5. Nor is it just to conquer a people under pretext that our conquest may be to its advantage, bring it riches, or liberty, or morality, etc.
115. Defensive and offensive wars.—We distinguish two kinds of war, defensive and offensive. The first consists in defending the national territory, the second, in attacking the enemy’s territory.
It would be a mistake to confound defensive and offensive wars with just and unjust wars, and to believe that only the defensive wars are just, and all offensive ones unjust. This distinction has nothing to do with the causes of the war, but concerns the manner of engaging in it; sometimes one’s interest lies in allowing one’s self to be attacked, sometimes in attacking. He who has done us injustice may very well wait for us to come to him, instead of carrying arms to us; this does not prove him to be in the right. He who, on the contrary, takes up arms to obtain reparation for an injustice or an insult, does not prove thereby that he is in the wrong.
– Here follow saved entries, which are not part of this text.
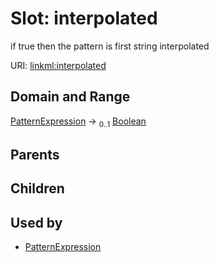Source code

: 
# Slot: interpolated


if true then the pattern is first string interpolated

URI: [linkml:interpolated](https://w3id.org/linkml/interpolated)


## Domain and Range

[PatternExpression](PatternExpression.md) &#8594;  <sub>0..1</sub> [Boolean](Boolean.md)

## Parents


## Children


## Used by

 * [PatternExpression](PatternExpression.md)
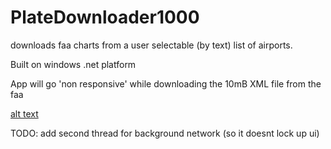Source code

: # PlateDownloader1000
downloads faa charts from a user selectable (by text) list of airports.

Built on windows .net platform

App will go 'non responsive' while downloading the 10mB XML file from the faa

[alt text](./screenshot.png "ScreenShot")

TODO: add second thread for background network (so it doesnt lock up ui)
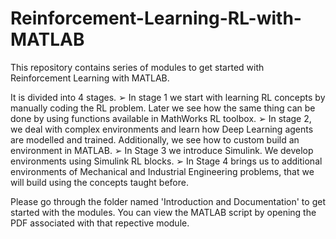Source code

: # Reinforcement-Learning-RL-with-MATLAB
This repository contains series of modules to get started with Reinforcement Learning with MATLAB.

It is divided into 4 stages.
➢ In stage 1 we start with learning RL concepts by manually coding the RL problem. Later 
we see how the same thing can be done by using functions available in MathWorks 
RL toolbox.
➢ In stage 2, we deal with complex environments and learn how Deep Learning agents 
are modelled and trained. Additionally, we see how to custom build an environment 
in MATLAB.
➢ In Stage 3 we introduce Simulink. We develop environments using Simulink RL blocks.
➢ In Stage 4 brings us to additional environments of Mechanical and Industrial 
Engineering problems, that we will build using the concepts taught before.

Please go through the folder named 'Introduction and Documentation' to get started with the modules.
You can view the MATLAB script by opening the PDF associated with that repective module.
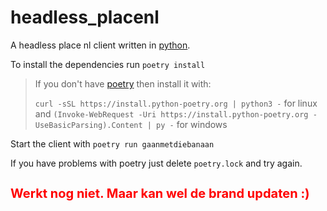 # headless_placenl
A headless place nl client written in [python](https://www.python.org/).

To install the dependencies run `poetry install` 

> If you don't have [poetry](https://python-poetry.org/docs/) then install it with:
> 
> `curl -sSL https://install.python-poetry.org | python3 -` for linux and 
> `(Invoke-WebRequest -Uri https://install.python-poetry.org -UseBasicParsing).Content | py -` for windows

Start the client with `poetry run gaanmetdiebanaan`

If you have problems with poetry just delete `poetry.lock` and try again.

<h2 style="color: red; font-size:15pt"> Werkt nog niet. Maar kan wel de brand updaten :)</h2>
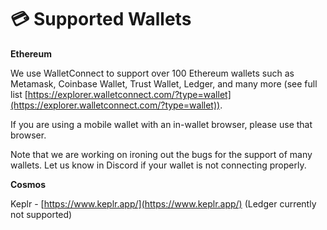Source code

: # 💳 Supported Wallets

**Ethereum**

We use WalletConnect to support over 100 Ethereum wallets such as Metamask, Coinbase Wallet, Trust Wallet, Ledger, and many more (see full list [https://explorer.walletconnect.com/?type=wallet](https://explorer.walletconnect.com/?type=wallet)).

If you are using a mobile wallet with an in-wallet browser, please use that browser.



Note that we are working on ironing out the bugs for the support of many wallets. Let us know in Discord if your wallet is not connecting properly.&#x20;

**Cosmos**

Keplr - [https://www.keplr.app/](https://www.keplr.app/) (Ledger currently not supported)

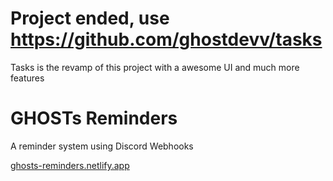 # Project ended, use https://github.com/ghostdevv/tasks
Tasks is the revamp of this project with a awesome UI and much more features

# GHOSTs Reminders
A reminder system using Discord Webhooks

[ghosts-reminders.netlify.app](https://ghosts-reminders.netlify.app)
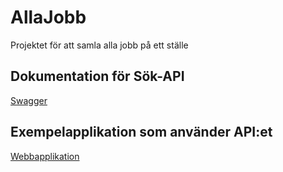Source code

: # AllaJobb
Projektet för att samla alla jobb på ett ställe
## Dokumentation för Sök-API
[Swagger](http://pilot.arbetsformedlingen.se/searchapi/)
## Exempelapplikation som använder API:et
[Webbapplikation](http://pilot.arbetsformedlingen.se/sokjobbet/)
116. Precautions and preparations.—Even in the case of just causes, there are certain precautions and preparations necessary in order that the war be called a just one.
1. The subject must be of great consequence. It is criminal, for a frivolous cause, to expose men to all the evils that accompany a war, even the most fortunate.
2. There must be some probability of success: for it would be criminally rash to expose one’s self foolhardily to certain destruction and, to avoid a lesser evil, throw one’s self into a greater.
3. If we had no gentler means at our disposal.
There are two ways of settling a dispute between nations, without recourse to arms: 1, an amicable conference between the parties; 2, the intervention of a disinterested third party, or arbitrament. A third means, much rarer and now abandoned, is that of casting lots. When all the means of settling the difficulty amicably have been exhausted, there remains, before taking up arms, a final obligation, namely, to declare to the enemy the resolution of employing the last means: this is what is called a declaration of war.